American supercentenarian (1909–2024)

Elizabeth Francis (July 25, 1909 – October 22, 2024) was an American supercentenarian who was the oldest-living person in the United States from the death of Edith Ceccarelli on February 22, 2024, until her own death on October 22, 2024.

==Biography==
Francis, who was of African-American descent, was born in St. Mary Parish, Louisiana, on July 25, 1909, although she was unsure of what town she was born in. Her mother died in 1920, and she and her five siblings were sent to different homes. She was sent to Houston, Texas, where she was raised by an aunt. She lived next door to her older sister Bertha Johnson (August 6, 1904 – February 21, 2011), before Johnson died at the age of 106; she and Francis were among the oldest siblings on record. She had another sister who lived to the age of 95, and her father died when he was 88.
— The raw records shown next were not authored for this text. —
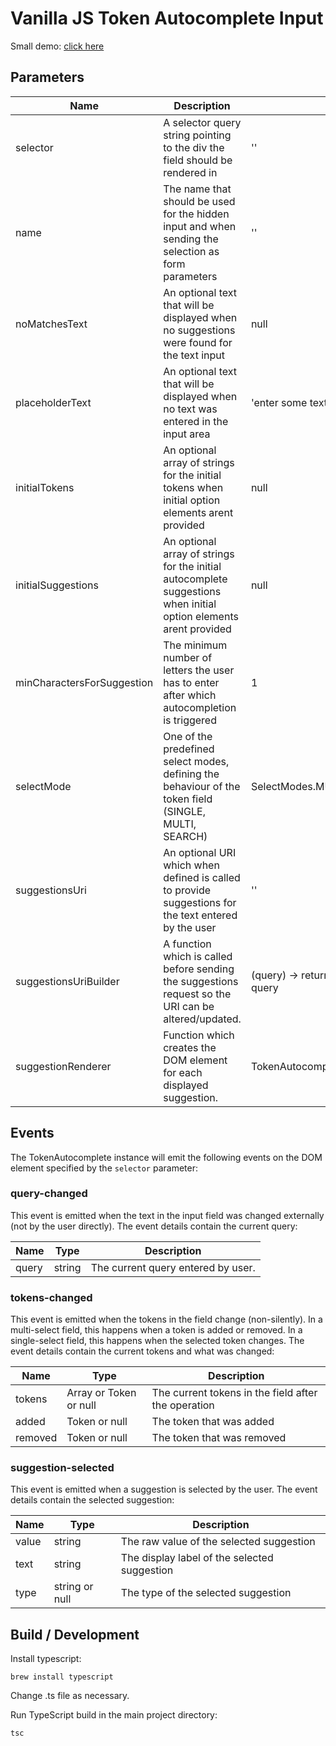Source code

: # Vanilla JS Token Autocomplete Input

Small demo: [click here](https://sabieber.github.io/token-autocomplete/)

## Parameters

| Name                       | Description                                                                                                       | Default                                                   |
|----------------------------|-------------------------------------------------------------------------------------------------------------------|-----------------------------------------------------------|
| selector                   | A selector query string pointing to the div the field should be rendered in                                       | ''                                                        |
| name                       | The name that should be used for the hidden input and when sending the selection as form parameters               | ''                                                        |
| noMatchesText              | An optional text that will be displayed when no suggestions were found for the text input                         | null                                                      |
| placeholderText            | An optional text that will be displayed when no text was entered in the input area                                | 'enter some text'                                         |
| initialTokens              | An optional array of strings for the initial tokens when initial option elements arent provided                   | null                                                      |
| initialSuggestions         | An optional array of strings for the initial autocomplete suggestions when initial option elements arent provided | null                                                      |
| minCharactersForSuggestion | The minimum number of letters the user has to enter after which autocompletion is triggered                       | 1                                                         |
| selectMode                 | One of the predefined select modes, defining the behaviour of the token field (SINGLE, MULTI, SEARCH)             | SelectModes.MULTI                                         |
| suggestionsUri             | An optional URI which when defined is called to provide suggestions for the text entered by the user              | ''                                                        |
| suggestionsUriBuilder      | A function which is called before sending the suggestions request so the URI can be altered/updated.              | (query) -> return this.suggestionsUri + '?query=' + query |
| suggestionRenderer         | Function which creates the DOM element for each displayed suggestion.                                             | TokenAutocomplete.Autocomplete.defaultRenderer            |

## Events

The TokenAutocomplete instance will emit the following events on the DOM element specified by the `selector` parameter:

### query-changed

This event is emitted when the text in the input field was changed externally (not by the user directly).
The event details contain the current query:

| Name  | Type   | Description                        |
|-------|--------|------------------------------------|
| query | string | The current query entered by user. |

### tokens-changed

This event is emitted when the tokens in the field change (non-silently).
In a multi-select field, this happens when a token is added or removed.
In a single-select field, this happens when the selected token changes.
The event details contain the current tokens and what was changed:

| Name    | Type                          | Description                                         |
|---------|-------------------------------|-----------------------------------------------------|
| tokens  | Array<Token> or Token or null | The current tokens in the field after the operation |
| added   | Token or null                 | The token that was added                            |
| removed | Token or null                 | The token that was removed                          |

### suggestion-selected

This event is emitted when a suggestion is selected by the user. The event details contain the selected suggestion:

| Name  | Type           | Description                                  |
|-------|----------------|----------------------------------------------|
| value | string         | The raw value of the selected suggestion     |
| text  | string         | The display label of the selected suggestion |
| type  | string or null | The type of the selected suggestion          |

## Build / Development

Install typescript:

```
brew install typescript
```

Change .ts file as necessary.

Run TypeScript build in the main project directory:

```
tsc
```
Francis raised her daughter as a single mother. She moved into her final home in 1999 and would live there until her death, where she lived with her 96-year-old daughter Dorothy Williams (born September 1, 1928), and was cared for by her 69-year-old granddaughter Ethel Harrison. Williams was the oldest person in the world with one living parent.

In the 1970s, Francis ran the coffee shop at KTRK-TV in Houston, and worked there for more than 20 years. She was also very involved with her church, Good Hope Missionary Baptist Church. Francis never learned to drive, so she used the bus or relied on family members for transportation. She had used a wheelchair since 2016. Francis avoided smoking and alcohol her whole life and often grew vegetables in her backyard. She attributed her long life to her faith in God.

On February 22, 2024, Francis became the oldest person in the United States following the death of 116-year-old Edie Ceccarelli of California. Following the death of 117-year-old American-born Spaniard Maria Branyas on August 19, 2024, she became the oldest American-born person and the third-oldest-living person in the world.

Francis died on October 22, 2024, at the age of 115 years and 89 days. Following her death, Naomi Whitehead of Greenville, Pennsylvania, became the oldest-living person in the United States.